Search code examples
linuxbashgnugnu-parallel

GNU Parallel - command not found


I'm trying to use GNU parallel together with SLURM to run several instances of the same script with different input parameters. For that, I allocate 3 nodes via SLURM and then I create several threads via GNU Parallel and these threads are running the Python scripts, each one of them utilizing just one CPU core.

Also, the scripts are quite memory-heavy, so that I need to be able to restart the job, if it fails because of insufficient RAM. For that, I resorted to use --retry-failed and --retries flags.

My problem is, that all jobs except the ones on the last node do finish with these output:

/bin/bash: 0: command not found
/bin/bash: 1: command not found
/bin/bash: 2: command not found
/bin/bash: 3: command not found
/bin/bash: 4: command not found
/bin/bash: 5: command not found
/bin/bash: 6: command not found

Obviously, my input is somehow misinterpreted, but I have no idea how, as I'm not an experienced user of GNU Parallel.

My jobscript looks like this:

#!/usr/bin/env bash
#SBATCH --job-name job-name
#SBATCH --cpus-per-task=1
#SBATCH --array=0-2

[ -z "$PARALLEL_SEQ" ] && { exec parallel --retry-failed --retries 5 --joblog joblog.txt -a numtasks $0 ; }

TASKS_PER_NODE=`cat numtasks | wc -l`

IDX=$(( ${TASKS_PER_NODE} * ${SLURM_ARRAY_TASK_ID} + ${PARALLEL_SEQ} - 1 ))

mkdir "res-${IDX}"
cd "res-${IDX}"
source ${HOME}/.bashrc
conda activate myenv
cp ../myscript.py .

python3 ./myscript.py ${IDX}

Solution

  • It is unclear to me what numtasks contain. Is is just a sequence?
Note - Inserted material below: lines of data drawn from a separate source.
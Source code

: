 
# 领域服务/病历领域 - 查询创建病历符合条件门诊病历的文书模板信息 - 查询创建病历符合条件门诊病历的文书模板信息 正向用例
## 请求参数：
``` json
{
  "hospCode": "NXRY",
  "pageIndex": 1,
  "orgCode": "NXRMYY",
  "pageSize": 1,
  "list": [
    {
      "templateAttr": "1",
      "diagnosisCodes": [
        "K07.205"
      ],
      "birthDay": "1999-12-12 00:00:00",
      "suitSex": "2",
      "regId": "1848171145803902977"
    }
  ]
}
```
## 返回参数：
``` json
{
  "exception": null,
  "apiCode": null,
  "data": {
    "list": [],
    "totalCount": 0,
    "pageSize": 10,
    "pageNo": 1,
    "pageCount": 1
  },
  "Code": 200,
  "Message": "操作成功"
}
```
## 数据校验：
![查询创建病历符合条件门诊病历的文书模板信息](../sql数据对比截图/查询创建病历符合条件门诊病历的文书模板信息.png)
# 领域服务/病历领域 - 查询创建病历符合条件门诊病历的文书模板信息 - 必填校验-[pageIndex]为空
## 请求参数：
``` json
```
    I would use a bash function. To me that is much more readable than conditionally exec $0.

    #!/usr/bin/env bash                                                                       
    #SBATCH --job-name job-name                                                               
    #SBATCH --cpus-per-task=1                                                                 
    #SBATCH --array=0-2                                                                       
    
    doit() {
        TASKS_PER_NODE=`cat numtasks | wc -l`
    
        IDX=$(( ${TASKS_PER_NODE} * ${SLURM_ARRAY_TASK_ID} + ${PARALLEL_SEQ} - 1 ))
    
        mkdir "res-${IDX}"
        cd "res-${IDX}"
        source ${HOME}/.bashrc
        conda activate myenv
        cp ../myscript.py .
    
        python3 ./myscript.py ${IDX}
    }
    export -f doit
    export SLURM_ARRAY_TASK_ID
    
    parallel --retry-failed --retries 5 --joblog joblog.txt -a numtasks doit
    

    You might also want to check out the options --memfree/--memsuspend.